*** Opening of DATA UNDER STUDY ***

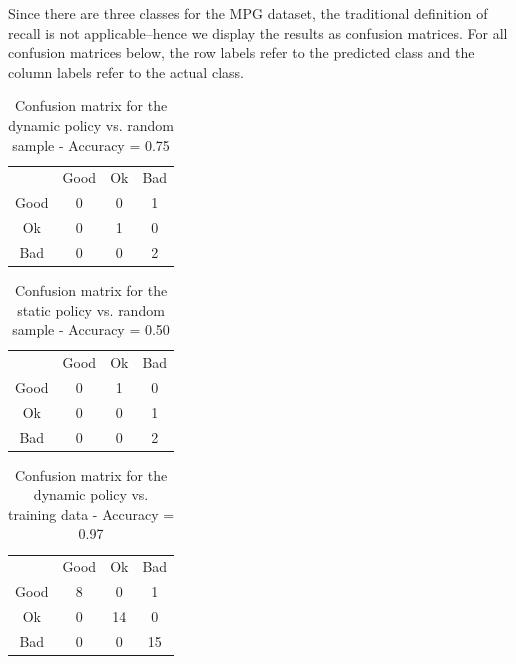 \documentclass[12pt, conference, compsocconf]{IEEEtran}
\begin{document}
Since there are three classes for the MPG dataset, the traditional definition of recall is not applicable--hence we display the results as confusion matrices. 
For all confusion matrices below, the row labels refer to the predicted class and the column labels refer to the actual class.

\begin{table}[h!]
\centering
\label{cm-dynamic-test}
\begin{tabular}{cccc}
                          & Good                   & Ok                     & Bad                    \\ \cline{2-4} 
\multicolumn{1}{c|}{Good} & \multicolumn{1}{c|}{0} & \multicolumn{1}{c|}{0} & \multicolumn{1}{c|}{1} \\ \cline{2-4} 
\multicolumn{1}{c|}{Ok}   & \multicolumn{1}{c|}{0} & \multicolumn{1}{c|}{1} & \multicolumn{1}{c|}{0} \\ \cline{2-4} 
\multicolumn{1}{c|}{Bad}  & \multicolumn{1}{c|}{0} & \multicolumn{1}{c|}{0} & \multicolumn{1}{c|}{2} \\ \cline{2-4} 
\end{tabular}
\caption{Confusion matrix for the dynamic policy vs. random sample - Accuracy = 0.75}
\end{table}

\begin{table}[h!]
\centering
\label{cm-static-test}
\begin{tabular}{cccc}
                          & Good                   & Ok                     & Bad                    \\ \cline{2-4} 
\multicolumn{1}{c|}{Good} & \multicolumn{1}{c|}{0} & \multicolumn{1}{c|}{1} & \multicolumn{1}{c|}{0} \\ \cline{2-4} 
\multicolumn{1}{c|}{Ok}   & \multicolumn{1}{c|}{0} & \multicolumn{1}{c|}{0} & \multicolumn{1}{c|}{1} \\ \cline{2-4} 
\multicolumn{1}{c|}{Bad}  & \multicolumn{1}{c|}{0} & \multicolumn{1}{c|}{0} & \multicolumn{1}{c|}{2} \\ \cline{2-4} 
\end{tabular}
\caption{Confusion matrix for the static policy vs. random sample - Accuracy = 0.50}
\end{table}

\begin{table}[h!]
\centering
\label{cm-dynamic-training}
\begin{tabular}{cccc}
                          & Good                   & Ok                      & Bad                     \\ \cline{2-4} 
\multicolumn{1}{c|}{Good} & \multicolumn{1}{c|}{8} & \multicolumn{1}{c|}{0}  & \multicolumn{1}{c|}{1}  \\ \cline{2-4} 
\multicolumn{1}{c|}{Ok}   & \multicolumn{1}{c|}{0} & \multicolumn{1}{c|}{14} & \multicolumn{1}{c|}{0}  \\ \cline{2-4} 
\multicolumn{1}{c|}{Bad}  & \multicolumn{1}{c|}{0} & \multicolumn{1}{c|}{0}  & \multicolumn{1}{c|}{15} \\ \cline{2-4} 
\end{tabular}
\caption{Confusion matrix for the dynamic policy vs. training data - Accuracy = 0.97}
\end{table}
\end{document}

*** Close of DATA UNDER STUDY ***

> WHAT THIS TASK INVOLVES:
Excluding the pictures, transcribe all of the entries exactly.

> THE COMPLETED TASK:
 \documentclass[12pt, conference, compsocconf]{IEEEtran}
\begin{document}
Since there are three classes for the MPG dataset, the traditional definition of recall is not applicable--hence we display the results as confusion matrices. 
For all confusion matrices below, the row labels refer to the predicted class and the column labels refer to the actual class.

\begin{table}[h!]
\centering
\label{cm-dynamic-test}
\begin{tabular}{cccc}
                          & Good                   & Ok                     & Bad                    \\ \cline{2-4} 
\multicolumn{1}{c|}{Good} & \multicolumn{1}{c|}{0} & \multicolumn{1}{c|}{0} & \multicolumn{1}{c|}{1} \\ \cline{2-4} 
\multicolumn{1}{c|}{Ok}   & \multicolumn{1}{c|}{0} & \multicolumn{1}{c|}{1} & \multicolumn{1}{c|}{0} \\ \cline{2-4} 
\multicolumn{1}{c|}{Bad}  & \multicolumn{1}{c|}{0} & \multicolumn{1}{c|}{0} & \multicolumn{1}{c|}{2} \\ \cline{2-4} 
\end{tabular}
\caption{Confusion matrix for the dynamic policy vs. random sample - Accuracy = 0.75}
\end{table}

\begin{table}[h!]
\centering
\label{cm-static-test}
\begin{tabular}{cccc}
                          & Good                   & Ok                     & Bad                    \\ \cline{2-4} 
\multicolumn{1}{c|}{Good} & \multicolumn{1}{c|}{0} & \multicolumn{1}{c|}{1} & \multicolumn{1}{c|}{0} \\ \cline{2-4} 
\multicolumn{1}{c|}{Ok}   & \multicolumn{1}{c|}{0} & \multicolumn{1}{c|}{0} & \multicolumn{1}{c|}{1} \\ \cline{2-4} 
\multicolumn{1}{c|}{Bad}  & \multicolumn{1}{c|}{0} & \multicolumn{1}{c|}{0} & \multicolumn{1}{c|}{2} \\ \cline{2-4} 
\end{tabular}
\caption{Confusion matrix for the static policy vs. random sample - Accuracy = 0.50}
\end{table}

\begin{table}[h!]
\centering
\label{cm-dynamic-training}
\begin{tabular}{cccc}
                          & Good                   & Ok                      & Bad                     \\ \cline{2-4} 
\multicolumn{1}{c|}{Good} & \multicolumn{1}{c|}{8} & \multicolumn{1}{c|}{0}  & \multicolumn{1}{c|}{1}  \\ \cline{2-4} 
\multicolumn{1}{c|}{Ok}   & \multicolumn{1}{c|}{0} & \multicolumn{1}{c|}{14} & \multicolumn{1}{c|}{0}  \\ \cline{2-4} 
\multicolumn{1}{c|}{Bad}  & \multicolumn{1}{c|}{0} & \multicolumn{1}{c|}{0}  & \multicolumn{1}{c|}{15} \\ \cline{2-4} 
\end{tabular}
\caption{Confusion matrix for the dynamic policy vs. training data - Accuracy = 0.97}
\end{table}
\end{document}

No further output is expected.